A study of jazz musicians shows something that I have always thought:
you can't improvise unless you turn off your inner critic.
Quote:
The study included six full-time professional jazz musicians. They got their brains scanned while playing a scale or a memorized jazz piece exactly as written and again when they were free to improvise, riffing off the assigned music.
When they improvised, the brain's dorsolateral prefrontal and lateral orbital regions were far less active -- and another brain area, the medial prefrontal cortex, was more active.
The brain regions that were quiet during improvisation are involved in consciously monitoring, evaluating, and correcting behaviors, write the researchers.

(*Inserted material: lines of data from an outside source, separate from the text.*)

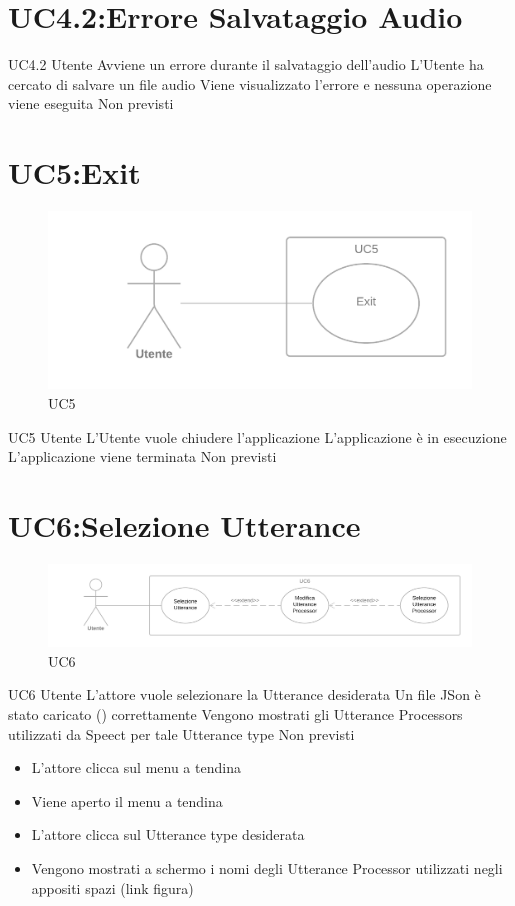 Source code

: \documentclass[../AnalisideiRequisiti.tex]{subfiles}
\begin{document}
\section{UC4.2:Errore Salvataggio Audio}
\UserCase
{UC4.2}
{Utente}
{}
{Avviene un errore durante il salvataggio dell'audio}
{L'Utente ha cercato di salvare un file audio}
{Viene visualizzato l'errore e nessuna operazione viene eseguita}
{Non previsti}
{}

\section{UC5:Exit}
\begin{figure}[H]
	\caption{UC5}
	\centering
	\includegraphics[width=\textwidth]{../img/UC05.png}
\end{figure}
\UserCase
{UC5}
{Utente}
{}
{L'Utente vuole chiudere l'applicazione }
{L'applicazione è in esecuzione}
{L'applicazione viene terminata}
{Non previsti}
{
}

\section{UC6:Selezione Utterance}
\begin{figure}[H]
	\caption{UC6}
	\centering
	\includegraphics[width=\textwidth]{../img/UC06.png}
\end{figure}
\UserCase
{UC6}
{Utente}
{}
{L'attore vuole selezionare la Utterance desiderata}
{Un file JSon è stato caricato () correttamente }
{Vengono mostrati gli Utterance Processors utilizzati da Speect per tale Utterance type}
{Non previsti}
{
	\begin{itemize}
		\item{} L'attore clicca sul menu a tendina
		\item{} Viene aperto il menu a tendina
		\item{} L'attore clicca sul Utterance type desiderata
		\item{} Vengono mostrati a schermo i nomi degli Utterance Processor utilizzati negli appositi spazi (link figura)		
	\end{itemize}
}
\end{document}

In contrast, the medial prefrontal cortex allows self-expression, in this case in the form of jazz improvisation, according to the study.
But creativity isn't just about self-expression. The brain's sensory regions were more active during improvisation.
"It's almost as if the brain ramps up its sensorimotor processing in order to be in a creative state," researcher Charles Limb, MD, says in a news release.
"One important thing we can conclude from this study is that there is no single creative area of the brain -- no focal activation of a single area," says Allen Braun, MD, in the news release. "You see a strong and consistent pattern of activity throughout the brain that enables creativity."
|
I think this is why mood can have a strong impact on whether or not you can improvise. When you feel a little unhinged and your brain is racing emotionally, it's much easier to free your mind and let things flow. Sometimes you think too much about the output instead of trying to create what you're feeling.